Je viens d'achever La carte et le territoire.
Chef d'œuvre. Vous n'avez pas lu ce livre ou vous êtes en train de le lire, ne vous inquiétez pas : vous pouvez regarder ce post sans souci, pas question d'en dévoiler l'intrigue.
Si on a pu dire que Simenon était le Balzac du XXe, Houellebecq est l' unique successeur de Georges et Honoré - mieux, il en est une forme de synthèse à l'aube du XXIe. Comme chez ses prédécesseurs, il y a une finesse psychologique qui ne s'essouffle jamais, une capacité de maîtriser l'art de la description et celui du dialogue avec la même maestria.
"C'est à voix basse qu'on enchante"... et "La carte "est enchanteresse par sa force qui part de si peu.

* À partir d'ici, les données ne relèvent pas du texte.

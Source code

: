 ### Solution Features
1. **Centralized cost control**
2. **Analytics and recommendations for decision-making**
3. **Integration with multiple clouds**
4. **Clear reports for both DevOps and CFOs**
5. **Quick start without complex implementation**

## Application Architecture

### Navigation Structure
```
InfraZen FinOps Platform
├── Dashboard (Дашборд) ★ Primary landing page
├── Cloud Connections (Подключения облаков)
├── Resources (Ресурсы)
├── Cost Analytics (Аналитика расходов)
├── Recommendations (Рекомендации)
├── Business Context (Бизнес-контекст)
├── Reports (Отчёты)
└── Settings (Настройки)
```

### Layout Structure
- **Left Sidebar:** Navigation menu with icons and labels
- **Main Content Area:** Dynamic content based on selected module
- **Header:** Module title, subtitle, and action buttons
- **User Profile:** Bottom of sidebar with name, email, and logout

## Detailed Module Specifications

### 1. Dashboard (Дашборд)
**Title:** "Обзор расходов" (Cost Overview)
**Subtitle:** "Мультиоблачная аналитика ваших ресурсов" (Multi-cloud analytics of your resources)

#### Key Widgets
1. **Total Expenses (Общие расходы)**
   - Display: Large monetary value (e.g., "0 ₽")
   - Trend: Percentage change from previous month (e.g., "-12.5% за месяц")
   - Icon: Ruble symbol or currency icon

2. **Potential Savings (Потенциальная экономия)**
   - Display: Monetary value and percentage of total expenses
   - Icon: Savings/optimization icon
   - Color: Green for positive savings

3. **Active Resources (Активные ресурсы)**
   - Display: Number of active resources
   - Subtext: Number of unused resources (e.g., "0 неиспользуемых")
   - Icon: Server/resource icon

Prodigieux livre sur le processus de création, il se lit presque en dehors d'une identité littéraire, comme "Sunset Boulevard" ou "Les enfants du Paradis" peuvent se voir détachés de leurs créateurs, trésors sans ego sur lesquels on ne peut poser aucune patte ; par leur sujet, le monde du spectacle et donc de l'art dans les deux cas, "Sunset..." et "Les enfants..." rejoignent "La carte...".
L'immense qualité de Houellebecq est sa capacité à partir d'un détail, d'une triste fourmi et à dérouler une intrigue dans un style artisanal - ce qui est pour moi le plus beau des compliments. Il a toujours évité les deux pièges dans lesquels les 3/4 des écrivains français s'engouffrent avec inconscience ou médiocrité : le trop écrit, le regardez la belle phrase que voilà, ou à l'inverse le bâclage total qui tient lieu de posture.

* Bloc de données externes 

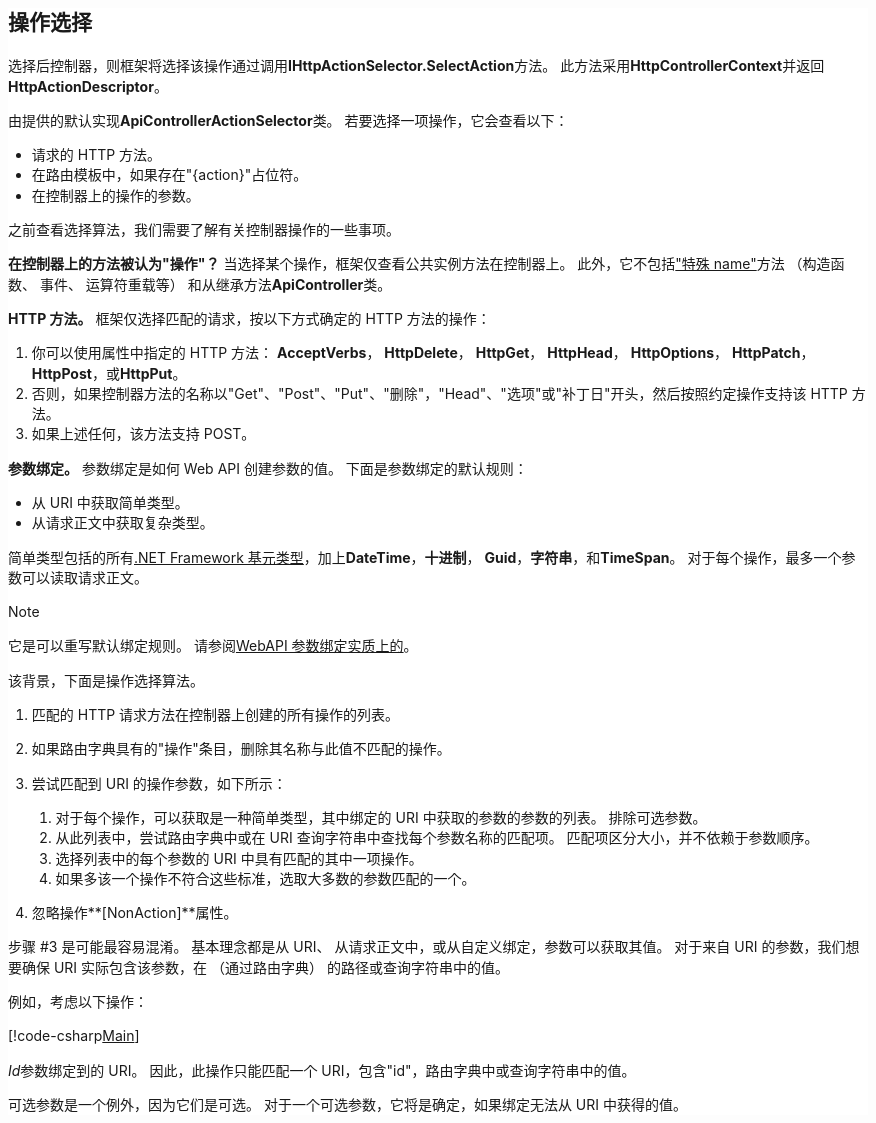 ## <a name="action-selection"></a>操作选择

选择后控制器，则框架将选择该操作通过调用**IHttpActionSelector.SelectAction**方法。 此方法采用**HttpControllerContext**并返回**HttpActionDescriptor**。

由提供的默认实现**ApiControllerActionSelector**类。 若要选择一项操作，它会查看以下：

- 请求的 HTTP 方法。
- 在路由模板中，如果存在"{action}"占位符。
- 在控制器上的操作的参数。

之前查看选择算法，我们需要了解有关控制器操作的一些事项。

**在控制器上的方法被认为"操作"？** 当选择某个操作，框架仅查看公共实例方法在控制器上。 此外，它不包括["特殊 name"](https://msdn.microsoft.com/library/system.reflection.methodbase.isspecialname)方法 （构造函数、 事件、 运算符重载等） 和从继承方法**ApiController**类。

**HTTP 方法。** 框架仅选择匹配的请求，按以下方式确定的 HTTP 方法的操作：

1. 你可以使用属性中指定的 HTTP 方法： **AcceptVerbs**， **HttpDelete**， **HttpGet**， **HttpHead**， **HttpOptions**， **HttpPatch**， **HttpPost**，或**HttpPut**。
2. 否则，如果控制器方法的名称以"Get"、"Post"、"Put"、"删除"，"Head"、"选项"或"补丁日"开头，然后按照约定操作支持该 HTTP 方法。
3. 如果上述任何，该方法支持 POST。

**参数绑定。** 参数绑定是如何 Web API 创建参数的值。 下面是参数绑定的默认规则：

- 从 URI 中获取简单类型。
- 从请求正文中获取复杂类型。

简单类型包括的所有[.NET Framework 基元类型](https://msdn.microsoft.com/library/system.type.isprimitive)，加上**DateTime**，**十进制**， **Guid**，**字符串**，和**TimeSpan**。 对于每个操作，最多一个参数可以读取请求正文。

> [!NOTE]
> 它是可以重写默认绑定规则。 请参阅[WebAPI 参数绑定实质上的](https://blogs.msdn.com/b/jmstall/archive/2012/05/11/webapi-parameter-binding-under-the-hood.aspx)。


该背景，下面是操作选择算法。

1. 匹配的 HTTP 请求方法在控制器上创建的所有操作的列表。
2. 如果路由字典具有的"操作"条目，删除其名称与此值不匹配的操作。
3. 尝试匹配到 URI 的操作参数，如下所示： 

    1. 对于每个操作，可以获取是一种简单类型，其中绑定的 URI 中获取的参数的参数的列表。 排除可选参数。
    2. 从此列表中，尝试路由字典中或在 URI 查询字符串中查找每个参数名称的匹配项。 匹配项区分大小，并不依赖于参数顺序。
    3. 选择列表中的每个参数的 URI 中具有匹配的其中一项操作。
    4. 如果多该一个操作不符合这些标准，选取大多数的参数匹配的一个。
4. 忽略操作**[NonAction]**属性。

步骤 #3 是可能最容易混淆。 基本理念都是从 URI、 从请求正文中，或从自定义绑定，参数可以获取其值。 对于来自 URI 的参数，我们想要确保 URI 实际包含该参数，在 （通过路由字典） 的路径或查询字符串中的值。

例如，考虑以下操作：

[!code-csharp[Main](routing-and-action-selection/samples/sample7.cs)]

*Id*参数绑定到的 URI。 因此，此操作只能匹配一个 URI，包含"id"，路由字典中或查询字符串中的值。

可选参数是一个例外，因为它们是可选。 对于一个可选参数，它将是确定，如果绑定无法从 URI 中获得的值。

Là, l'œil est neuf, inclassable, indémodable. A Balzac il emprunte sa force descriptive, sa capacité à englober une société toute entière. De Simenon (lire le magnifique "Antoine et Julie" de l'homme à la pipe, je suis sûre que Houellebecq l'a lu) il possède la richesse psychologique, le style sans effort, ce style si coulant, classique, aux dialogues quasi cinématographiques - ce n'est pas surprenant que Simenon ait été un des écrivains les plus adaptés au cinéma. La dernière partie de La carte et le territoire , qui ne faiblit à aucun moment, est du reste directement influencée par l'atmosphère du boulevard Richard-Lenoir.
Si je devais donner une paternité à Houellebecq, ce serait donc bien plus du côté de ces deux grands hommes que de celui de Céline.

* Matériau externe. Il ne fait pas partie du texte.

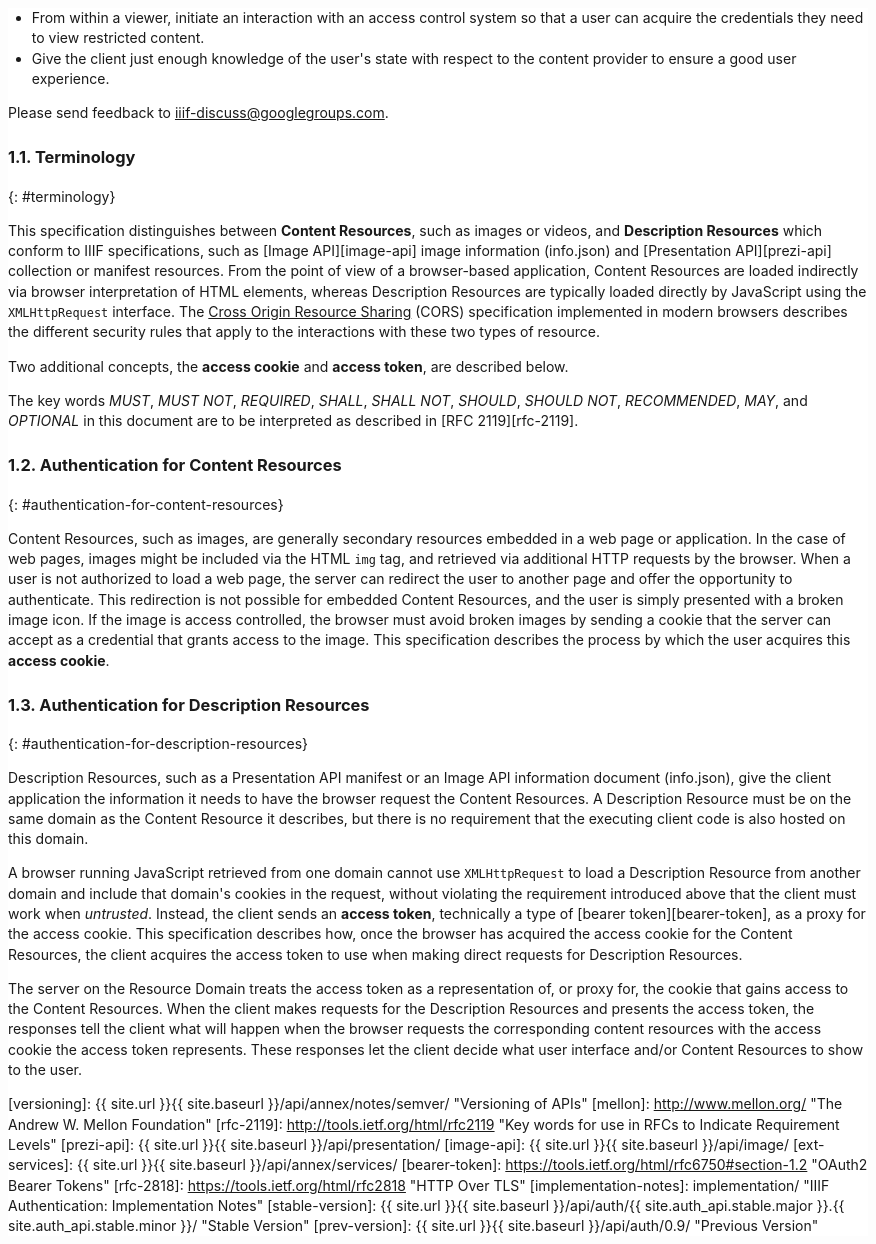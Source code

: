 * From within a viewer, initiate an interaction with an access control system so that a user can acquire the credentials they need to view restricted content.
* Give the client just enough knowledge of the user's state with respect to the content provider to ensure a good user experience.

Please send feedback to [iiif-discuss@googlegroups.com][iiif-discuss].

### 1.1. Terminology
{: #terminology}

This specification distinguishes between __Content Resources__, such as images or videos, and __Description Resources__ which conform to IIIF specifications, such as [Image API][image-api] image information (info.json) and [Presentation API][prezi-api] collection or manifest resources.  From the point of view of a browser-based application, Content Resources are loaded indirectly via browser interpretation of HTML elements, whereas Description Resources are typically loaded directly by JavaScript using the `XMLHttpRequest` interface. The [Cross Origin Resource Sharing][cors-spec] (CORS) specification implemented in modern browsers describes the different security rules that apply to the interactions with these two types of resource.

Two additional concepts, the __access cookie__ and __access token__, are described below.

The key words _MUST_, _MUST NOT_, _REQUIRED_, _SHALL_, _SHALL NOT_, _SHOULD_, _SHOULD NOT_, _RECOMMENDED_, _MAY_, and _OPTIONAL_ in this document are to be interpreted as described in [RFC 2119][rfc-2119].

### 1.2. Authentication for Content Resources
{: #authentication-for-content-resources}

Content Resources, such as images, are generally secondary resources embedded in a web page or application. In the case of web pages, images might be included via the HTML `img` tag, and retrieved via additional HTTP requests by the browser. When a user is not authorized to load a web page, the server can redirect the user to another page and offer the opportunity to authenticate. This redirection is not possible for embedded Content Resources, and the user is simply presented with a broken image icon. If the image is access controlled, the browser must avoid broken images by sending a cookie that the server can accept as a credential that grants access to the image. This specification describes the process by which the user acquires this __access cookie__.

### 1.3. Authentication for Description Resources
{: #authentication-for-description-resources}

Description Resources, such as a Presentation API manifest or an Image API information document (info.json), give the client application the information it needs to have the browser request the Content Resources. A Description Resource must be on the same domain as the Content Resource it describes, but there is no requirement that the executing client code is also hosted on this domain.

A browser running JavaScript retrieved from one domain cannot use `XMLHttpRequest` to load a Description Resource from another domain and include that domain's cookies in the request, without violating the requirement introduced above that the client must work when _untrusted_.  Instead, the client sends an __access token__, technically a type of [bearer token][bearer-token], as a proxy for the access cookie. This specification describes how, once the browser has acquired the access cookie for the Content Resources, the client acquires the access token to use when making direct requests for Description Resources.

The server on the Resource Domain treats the access token as a representation of, or proxy for, the cookie that gains access to the Content Resources. When the client makes requests for the Description Resources and presents the access token, the responses tell the client what will happen when the browser requests the corresponding content resources with the access cookie the access token represents. These responses let the client decide what user interface and/or Content Resources to show to the user.


[postmessage]: https://developer.mozilla.org/en-US/docs/Web/API/Window/postMessage "window.postMessage"
[cors-spec]: http://www.w3.org/TR/cors/ "Cross-Origin Resource Sharing"
[iiif-discuss]: mailto:iiif-discuss@googlegroups.com "Email Discussion List"
[semver]: http://semver.org/spec/v2.0.0.html "Semantic Versioning 2.0.0"
[iiif-community]: {{page.webprefix}}/community/ "IIIF Community"
[versioning]: {{ site.url }}{{ site.baseurl }}/api/annex/notes/semver/ "Versioning of APIs"
[mellon]: http://www.mellon.org/ "The Andrew W. Mellon Foundation"
[rfc-2119]: http://tools.ietf.org/html/rfc2119 "Key words for use in RFCs to Indicate Requirement Levels"
[prezi-api]: {{ site.url }}{{ site.baseurl }}/api/presentation/
[image-api]: {{ site.url }}{{ site.baseurl }}/api/image/
[ext-services]: {{ site.url }}{{ site.baseurl }}/api/annex/services/
[bearer-token]: https://tools.ietf.org/html/rfc6750#section-1.2 "OAuth2 Bearer Tokens"
[rfc-2818]: https://tools.ietf.org/html/rfc2818 "HTTP Over TLS"
[implementation-notes]: implementation/ "IIIF Authentication: Implementation Notes"
[stable-version]: {{ site.url }}{{ site.baseurl }}/api/auth/{{ site.auth_api.stable.major }}.{{ site.auth_api.stable.minor }}/ "Stable Version"
[prev-version]: {{ site.url }}{{ site.baseurl }}/api/auth/0.9/ "Previous Version"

Céline est un coup de tonnerre. Houellebecq une mince estafilade, peu profonde mais dont le souvenir se multiplie à l'infini.
En refermant "La carte..." j'ai ressenti une fierté imbécile : qu'il soit français me ravit, moi qui n'admire en ce moment quasiment que des écrivains américains. Et puis, mon éditeur est cité p. 85. En revanche j'ai repéré un pléonasme p. 161.
La carte grouille de milliers de détails qui s'entremêlent dans un jeu pirandellien sans jamais provoquer de vertige ou de sensation d'incohérence, le livre est totalement abouti. Son titre, après lecture, est lumineux.
La carte est un ouvrage si ambitieux et si réussi qu'on a peine à croire qu'après un tel travail - il ne faut pas s'y tromper, cette simplicité, ce ruban ondulant mais d'une logique pantelante a dû demander à son auteur des heures de calvaire -, Houellebecq puisse encore écrire. Le seul léger bémol (très mineur mais bon) est l'usage un peu trop systématique de l'italique, son style incisif et évident n'en a pas besoin.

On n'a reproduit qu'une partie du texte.